Participation in five of the seven other AP classes offered by districts schools was also up, most notably in psychology, with an increase in participation of 52 percent.

Participation in “human geography” remained the same with 23 students while participation in AP Chemistry fell slightly from 44 to 39 students.

Overall participation in AP courses was the highest since 2004.

The district’s next highest AP participation rate occurred during the 2008-09 school year, when 163 students participated, a fact Moore pointed out was the result of a grant to encourage student participation.

That there was no such grant in place last year, Moore said, showed teachers, principals and guidance counselors are doing a good job encouraging students to take the rigorous classes.

“I’ve said it before and studies have shown, that even if they don’t earn credit, a student is better off in an AP class,” Moore said. “The classes are more rigorous and the students will be better prepared for college just by being in there.”

Common Core Standards

The school district’s directors of secondary and elementary education updated school board members on progress toward implementation of Common Core Standards (CCS).

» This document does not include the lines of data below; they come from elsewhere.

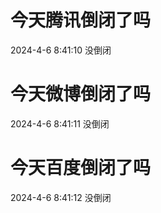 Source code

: # 今天腾讯倒闭了吗

2024-4-6 8:41:10 没倒闭

# 今天微博倒闭了吗

2024-4-6 8:41:11 没倒闭

# 今天百度倒闭了吗

2024-4-6 8:41:12 没倒闭

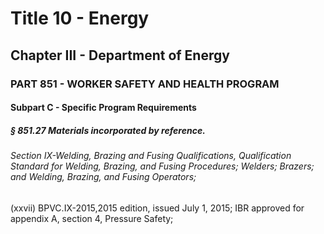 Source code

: 
# Title 10 - Energy
## Chapter III - Department of Energy
### PART 851 - WORKER SAFETY AND HEALTH PROGRAM
#### Subpart C - Specific Program Requirements
##### § 851.27 Materials incorporated by reference.
###### Section IX-Welding, Brazing and Fusing Qualifications, Qualification Standard for Welding, Brazing, and Fusing Procedures; Welders; Brazers; and Welding, Brazing, and Fusing Operators;

(xxvii) BPVC.IX-2015,2015 edition, issued July 1, 2015; IBR approved for appendix A, section 4, Pressure Safety;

CCS is a state-led initiative sponsored by the National Governors Association and the Council of Chief State School Officers, designed to align state English language arts (ELA) and Math curricula across the country.

The standards-based reform is intended to offer teachers, parents and students  clear, understandable and consistent curricula and expectations geared toward preparing students for college and careers.

The Lancaster County School District, like other South Carolina schools, has been working toward full implementation of the standards since the 2011-12 school year.

Dr. Jonathan Phipps, district director of secondary education, said the district’s progress has been hectic, but is going well as schools begin adopting CCS this year.

“This is where the rubber meets the road this year; we have to implement Common Core Standards,” Phipps said. “This is what’s called the ‘bridge year’ because we still have to continue with state standards.”

According to Phipps and Lancaster County School District Director of Elementary Education Dr. Linda Blackwell, district officials, principals, teachers, instructional facilitators and others have begun implementing revised ELA and Math curriculum maps and pacing guides.

Representatives from county schools are participating in monthly training sessions on the standards with core subject area teachers also participating in activities geared toward facilitating the shift from state standards to CCS.

Blackwell said as educators continue implementation of CCS in their classrooms, the district is preparing to begin using the CCS-aligned Smarter Balance test next year.

She said she’s asked elementary school principals to pilot one grade level on the Smarter Balance test in at least one subject to give CCS and the test a “trial run.”

“It (CCS) is really good, rich instruction, but it really is different than what we had to do before,” Blackwell said.

Phipps said he believed the district is doing a good job of implementing CCS and was well ahead of many school districts.

“I think if you look at the plan and where we started, we’re doing extremely well,” Phipps said. “Really and truly, when I go to Columbia and see other schools and where they are, I put us right up there (at the lead).”

Other actions

u School board members unanimously approved a timeline for the process to name Indian Land’s new elementary school on Harrisburg Road, as well as school colors and mascot.

In keeping with the timeline, Moore asked McCorkle to set up a naming committee by Oct. 25 to consider the matter with input from the board and Indian Land Elementary administrators.

The committee is asked to present recommendations for possible names, colors and mascot to board members at the board’s Nov. 19 meeting. The board will approve a choice during the Dec. 10 meeting.

u School board members approved first reading of a policy amendment that would allow principals, if they deemed it necessary, to require parents to sign-in for assembly and other programs at county schools.

u School board members approve first reading of the school district’s new concussions and student athletes policy.